Dell said human error was to blame for mistakes which led it to ship a number of replacement server motherboards to customers pre-loaded with spyware. The company declined to say whether it was running anti-virus software at its factory but said it had taken 16 steps to improve processes. The infection hit replacement PowerEdge …
What chance do we stand ?
What chance do we stand if new hardware arrives pre loaded with viruses?
Also, it appears from the article that Dell is hardly being very forthcoming about how this happened.
Perhaps they need to take a leaf from Apple on how to handle P.R.
On second thoughts, perhaps not...
Alien intervention ?
I'm always puzzled by "human error" which seems to imply other agencies might be involved - do they think gods or pixies might be intervening to cause errors ? Why not be honest and admit "we did it" ?
Well they could always..............
.............try the "shit happens" explanation and see if that runs any better!
ps. Reg: Can't we have an "Evil Dell" icon?
W32.Spybot.Worm infection route
W32.Spybot.Worm is a detection for a family of worms that spreads using the Kazaa file-sharing network and mIR ..
"The worm was discovered in flash storage on the motherboard during Dell testing. The malware does not reside in the firmware,"
w32.Spybot is a P2P downloads-associated virus - was that some sort of new modification of it in the firmware? Any explanation from Dell on this?
How can a virus infect a motherboard?
"How can a virus infect a motherboard?"
Not firmware, but flash memory on the motherboard.
Thank god for that, is it me only who would be worried if it was the robots who placed it there? :)
Of course it was the robots!
What do you think we've got the Terminator icon for? Skynet must have started on a PowerEdge server.
Hold on. If Arnold was a T100, and the liquid metal one was a T1000, what, exactly is the T410?
"He said the spyware would only infect people running unpatched versions of Windows without any anti-virus software - so that's presumably what Dell factories run on."
Quote of the year, love it!
Actually, it could be some git
borrowed the USB drive that normally sits on the automated system recording device to move some music files on his personal laptop, then put it back in the system. The automated system, being standalone and only used to burn the data to the flash drive as part of the refurb process wouldn't even need to be running Windows. Could be a linux or BSD device that copies the data from the drive to the USB to the flash. In the air gap case it certainly shouldn't need AV since the USBs should be scanned before being inserted into the device.
Of course, it could also be a Windows system since Dell probably gets them almost free from MS. But it wouldn't have to be.
....spyware would only infect people .....
and I thought it was a software virus - am I at risk now?
"He said the spyware would only infect people running unpatched versions of Windows without any anti-virus software."
You mean like right after you just installed windows?
presumably, since these were replacement motherboards, thus being installed in established systems, the spyware really should've had no effect on anything, since every IT admin worldwide is a knowledgeable and responsible individual and would never run a windows system without malware protection...
Did anybody think it would be divine intervention?

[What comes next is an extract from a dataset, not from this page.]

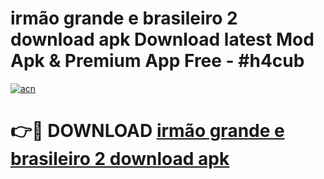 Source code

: # irmão grande e brasileiro 2 download apk Download latest Mod Apk & Premium App Free - #h4cub

[![acn](https://github.com/user-attachments/assets/0f9c940e-d8b0-45ae-aac7-cd30a18b3e1c)](https://app.mediaupload.pro?title=irmão_grande_e_brasileiro_2_download_apk&ref=22-F4)

# 👉🔴 DOWNLOAD [irmão grande e brasileiro 2 download apk](https://app.mediaupload.pro?title=irmão_grande_e_brasileiro_2_download_apk&ref=22-F4)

Beware the BIOS rootkits..
You think its bad now, just wait until people find out that several of these boards made their way into SCADA systems.
Maybe the whole 2012 thing is actually a variant of the Y2K bug, but with an embedded BIOS worm with a date trigger of 21st December 2012.. imagine the chaos when 100M windows machines nuke their hard disk firmwares on the stroke of midnight.
AC, because there won't be any on 21-12-2012....
He said the spyware would only infect people running unpatched versions of Windows without any anti-virus software - so that's presumably what Dell factories run on.
LOL. Good one. Major cuss. Love the Reg incisive commentary. True, straight to the point and funny with it.
Why not blame the users?
Just like Apple did. If Apple can get away from it, then everyone else should.
...Apple tie in of the week.
Please try harder.
Dell shipping Spyware?
You mean, as opposed to the stuff they normally install that opens backdoors to Dell even whilst your machine is shut down? AC because - well, what's the point? They already have me...
The Dell factories are fine, this happened in a remanufacturing shop.
Dell contracts most of this work out. These contractors strip the good parts off of warranty returns. The motherboard bios is brought up to date if necessary. The virus found its way into a bios binary on one or more of the updater systems.
Still an unforgivable sin, but rest assured quality control is much tighter at Dell's factories.
Of course it's human error. Ultimately... everything can be tracked to human error. Corporate statements and those of politician's sound increasingly the same... much bloat, little content.